OK, I have two legitimate questions. I have asked them of Maes and the board on a number of occasions; so many in fact, they are now employing their publicly funded, private police force to prevent me from asking them again.
  1. Why did the Board remove the role modeling clause from their own standards of conduct? and
  2. What did Maes mean when she said, she would never agree to any audit that individually identified corrupt and incompetent administrators or board members?
According to Maes, all I ever had to do to get answers to those questions was to ask Toby Herrera.

Mr. Herrera,

I have a couple of questions. I am fairly certain that it is pointless to ask them of you, but School Board President Paula Maes stated repeatedly during the last District and Community Relations Committee meeting, that this was the proper path.

In January 2005, the school board voted to remove the role modeling clause from their own code of conduct.
In no case shall the district standard for employees be less that that prescribed for the students as published annually in the district Student Behavior Handbook
1) I would like to know why Paula Maes voted to strike the accountability of adults as role models of the student standards of conduct; the Pillars of Character Counts!?

During a policy and instruction committee meeting on Aug 16, 2007, Paula Maes announced that she would never agree to any audit that individually identified corrupt and incompetent administrators.

2) I would like to know what Maes meant, and if she still feels the same way about protecting the identities of public servants who have betrayed the people's trust.

I am grateful for your time and attention

ched macquigg

photo Mark Bralley

Another question for APS' service center

While were asking APS Service Center Director Toby Herrera questions; I have another question that has remained unanswered by the board for years.

Mr. Herrera,

Again, pursuant to Paula Maes insistence, I have another question for you.
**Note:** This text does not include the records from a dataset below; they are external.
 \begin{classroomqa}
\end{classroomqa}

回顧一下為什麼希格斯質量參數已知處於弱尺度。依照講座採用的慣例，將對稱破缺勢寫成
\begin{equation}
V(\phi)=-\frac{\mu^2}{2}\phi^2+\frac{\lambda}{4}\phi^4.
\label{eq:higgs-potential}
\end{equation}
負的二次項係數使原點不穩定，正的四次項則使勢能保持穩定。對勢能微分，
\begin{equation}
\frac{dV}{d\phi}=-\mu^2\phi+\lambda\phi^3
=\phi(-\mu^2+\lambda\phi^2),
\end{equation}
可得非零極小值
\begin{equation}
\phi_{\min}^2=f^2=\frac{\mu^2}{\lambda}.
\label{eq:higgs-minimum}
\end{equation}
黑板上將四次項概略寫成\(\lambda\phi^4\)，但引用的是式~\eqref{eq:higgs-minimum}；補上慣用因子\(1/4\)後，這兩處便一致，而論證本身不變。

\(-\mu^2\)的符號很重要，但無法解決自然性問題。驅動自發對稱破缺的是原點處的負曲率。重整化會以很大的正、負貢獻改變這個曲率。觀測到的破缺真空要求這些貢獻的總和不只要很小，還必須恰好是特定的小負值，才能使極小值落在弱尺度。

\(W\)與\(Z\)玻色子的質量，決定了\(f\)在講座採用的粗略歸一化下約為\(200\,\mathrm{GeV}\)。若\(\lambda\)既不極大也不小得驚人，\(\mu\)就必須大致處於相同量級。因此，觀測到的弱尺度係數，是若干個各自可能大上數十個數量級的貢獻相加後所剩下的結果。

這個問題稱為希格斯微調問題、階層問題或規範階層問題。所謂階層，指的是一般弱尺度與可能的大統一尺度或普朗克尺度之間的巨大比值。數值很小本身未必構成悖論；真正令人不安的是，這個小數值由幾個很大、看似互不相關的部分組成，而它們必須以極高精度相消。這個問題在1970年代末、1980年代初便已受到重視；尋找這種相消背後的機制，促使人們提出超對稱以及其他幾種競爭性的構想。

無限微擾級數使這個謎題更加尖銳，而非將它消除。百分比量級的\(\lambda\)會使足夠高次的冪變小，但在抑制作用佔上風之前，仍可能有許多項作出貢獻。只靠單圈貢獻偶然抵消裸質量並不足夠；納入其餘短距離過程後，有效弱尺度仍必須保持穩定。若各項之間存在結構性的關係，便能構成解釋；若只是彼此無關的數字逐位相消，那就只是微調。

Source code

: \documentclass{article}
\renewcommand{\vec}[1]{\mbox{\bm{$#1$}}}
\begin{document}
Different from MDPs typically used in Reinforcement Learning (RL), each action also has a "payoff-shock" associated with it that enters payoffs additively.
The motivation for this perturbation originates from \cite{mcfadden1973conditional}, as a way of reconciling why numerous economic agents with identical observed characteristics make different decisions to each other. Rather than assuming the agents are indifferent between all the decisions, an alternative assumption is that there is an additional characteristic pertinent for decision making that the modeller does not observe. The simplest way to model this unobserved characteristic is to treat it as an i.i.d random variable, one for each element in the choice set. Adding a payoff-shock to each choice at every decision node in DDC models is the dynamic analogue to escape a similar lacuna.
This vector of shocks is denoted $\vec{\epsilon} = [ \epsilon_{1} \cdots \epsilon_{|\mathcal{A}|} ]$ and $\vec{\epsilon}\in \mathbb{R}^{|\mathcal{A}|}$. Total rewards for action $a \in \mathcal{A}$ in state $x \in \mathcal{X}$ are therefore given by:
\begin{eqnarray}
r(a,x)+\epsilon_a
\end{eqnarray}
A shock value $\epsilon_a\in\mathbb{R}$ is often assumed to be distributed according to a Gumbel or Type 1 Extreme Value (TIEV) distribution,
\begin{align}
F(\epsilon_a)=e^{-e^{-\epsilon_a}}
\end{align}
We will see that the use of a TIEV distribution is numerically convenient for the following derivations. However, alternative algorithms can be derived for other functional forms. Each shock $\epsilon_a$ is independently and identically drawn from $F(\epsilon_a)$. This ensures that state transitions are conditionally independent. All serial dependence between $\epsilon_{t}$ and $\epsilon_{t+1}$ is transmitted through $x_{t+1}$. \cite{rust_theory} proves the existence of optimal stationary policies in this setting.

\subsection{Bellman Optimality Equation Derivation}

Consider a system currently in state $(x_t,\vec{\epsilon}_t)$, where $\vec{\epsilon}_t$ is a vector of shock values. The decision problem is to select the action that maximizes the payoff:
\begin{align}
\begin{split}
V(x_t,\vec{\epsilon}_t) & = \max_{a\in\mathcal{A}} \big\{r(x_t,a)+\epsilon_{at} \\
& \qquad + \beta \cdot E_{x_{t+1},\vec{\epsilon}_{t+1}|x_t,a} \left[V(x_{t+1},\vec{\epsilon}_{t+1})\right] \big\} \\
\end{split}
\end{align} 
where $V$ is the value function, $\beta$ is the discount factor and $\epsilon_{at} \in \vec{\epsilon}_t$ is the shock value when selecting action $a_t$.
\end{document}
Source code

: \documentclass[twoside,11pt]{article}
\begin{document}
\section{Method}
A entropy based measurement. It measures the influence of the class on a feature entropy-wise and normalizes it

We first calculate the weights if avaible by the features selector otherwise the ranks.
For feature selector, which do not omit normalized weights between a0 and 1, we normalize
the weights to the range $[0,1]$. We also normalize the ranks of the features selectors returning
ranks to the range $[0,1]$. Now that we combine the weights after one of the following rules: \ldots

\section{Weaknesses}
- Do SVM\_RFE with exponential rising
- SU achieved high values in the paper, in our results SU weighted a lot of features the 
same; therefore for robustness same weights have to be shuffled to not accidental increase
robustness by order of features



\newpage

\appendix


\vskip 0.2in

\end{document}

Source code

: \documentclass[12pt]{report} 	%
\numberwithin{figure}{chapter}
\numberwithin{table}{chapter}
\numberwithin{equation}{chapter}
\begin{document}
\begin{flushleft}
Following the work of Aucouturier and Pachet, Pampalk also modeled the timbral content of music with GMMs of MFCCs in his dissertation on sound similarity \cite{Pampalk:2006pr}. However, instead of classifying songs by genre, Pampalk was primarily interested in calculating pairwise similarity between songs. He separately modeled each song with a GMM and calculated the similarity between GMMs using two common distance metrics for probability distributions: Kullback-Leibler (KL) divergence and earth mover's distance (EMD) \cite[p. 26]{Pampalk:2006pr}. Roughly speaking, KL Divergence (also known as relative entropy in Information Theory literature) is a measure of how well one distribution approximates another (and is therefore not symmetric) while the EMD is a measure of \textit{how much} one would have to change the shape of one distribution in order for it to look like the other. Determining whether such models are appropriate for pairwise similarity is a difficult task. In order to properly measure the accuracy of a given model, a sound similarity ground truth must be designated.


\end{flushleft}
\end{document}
In February 2007, it was revealed that there was a scandal in the APS Police force leadership.  The scandal was investigated by at least three entities, personnel, the APS police themselves, and at least one private investigator.

My question is;

Why won't the leadership of the APS release the ethically redacted versions of all investigations related to the scandal?
Please note; my question is "why?" not "how?".  I have been informed already that APS' lawyers believe that the law allows them to keep the findings from public knowledge; my question is why would they want or need to.